Even so, the RSC should beware of getting into too close a clinch with a drinks manufacturer. They would do well to heed the tragedy of Macbeth.
"What three things does drink especially provoke?" asks Macduff of the porter at Macbeth's castle. "Nose-painting, sleep and urine," comes the reply. "Lechery, sir, it provokes and unprovokes: it provokes the desire, but it takes away the performance."
Third time unlucky
Alumni of that fine publication Money Marketing, read widely throughout the world of financial journalism, were reeling in shock on Thursday after the paper was forced to print its third correction in three weeks. On 30 October ,it was forced to concede that they had got the phone number wrong of Heath Insurance Services. Small beer perhaps, but it gets worse.
On 6 November, the newspaper apologised for reporting that Skandia Life had been told by the PIA Ombudsman Bureau to settle a critical-illness case. The Ombudsman had not ruled, although the case had been referred to the bureau. The claim had in fact been settled, with interest, on 2 May this year.
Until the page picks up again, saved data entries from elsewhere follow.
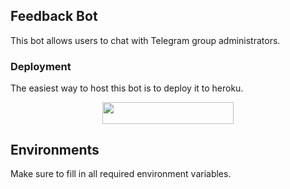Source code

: ## Feedback Bot

This bot allows users to chat with Telegram group administrators.

### Deployment
The easiest way to host this bot is to deploy it to heroku.
<p align="center"><a href="https://heroku.com/deploy?template=https://github.com/belboston/FeedbackBot"> <img src="https://img.shields.io/badge/Deploy%20To%20Heroku-blueviolet?style=for-the-badge&logo=heroku" width="210" height="34.45"/></a></p>

## Environments
Make sure to fill in all required environment variables.
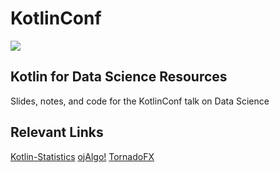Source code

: # KotlinConf

![](https://pbs.twimg.com/profile_images/875311308266188805/JIlOVrrC_400x400.jpg)

## Kotlin for Data Science Resources

Slides, notes, and code for the KotlinConf talk on Data Science


## Relevant Links

[Kotlin-Statistics](https://github.com/thomasnield/kotlin-statistics)
[ojAlgo!](http://www.ojalgo.org/)
[TornadoFX](https://edvin.gitbooks.io/tornadofx-guide/content/)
Then, this week, the paper was fulsome in its humility at having suggested the previous week that Sedgwick Noble Lowndes "was within the scope of the Serious Fraud Office's investigation into the collapse of HH Robertson". It stated, quite rightly, that was not in fact the case and was sorry "for any embarrassment caused by [their] previous article". Many of those who have featured in Money Marketing's delightful 'Out Of Context' column were quick to extend their sympathy. After all, anyone can make a mistake.
The National Rail Enquiry Scheme (as the train timetable enquiry bureau styles itself), has been the subject of much customer fury at the paucity of its information provision and a consequent source of financial penalty to the privatised rail companies. Great Western Trains, the company that is also in charge of the notice board at Paddington Station, is taking the opposite approach. Nobody could accuse the station authorities of being unforthcoming with customer information when they flashed up the following message recently: "The 19.15 to Bristol Temple Meads has been cancelled due to a shortage of high-speed trains, owing to the displacement of trains after earlier late running caused by a freight-train failure in the Bath area." That's clear then.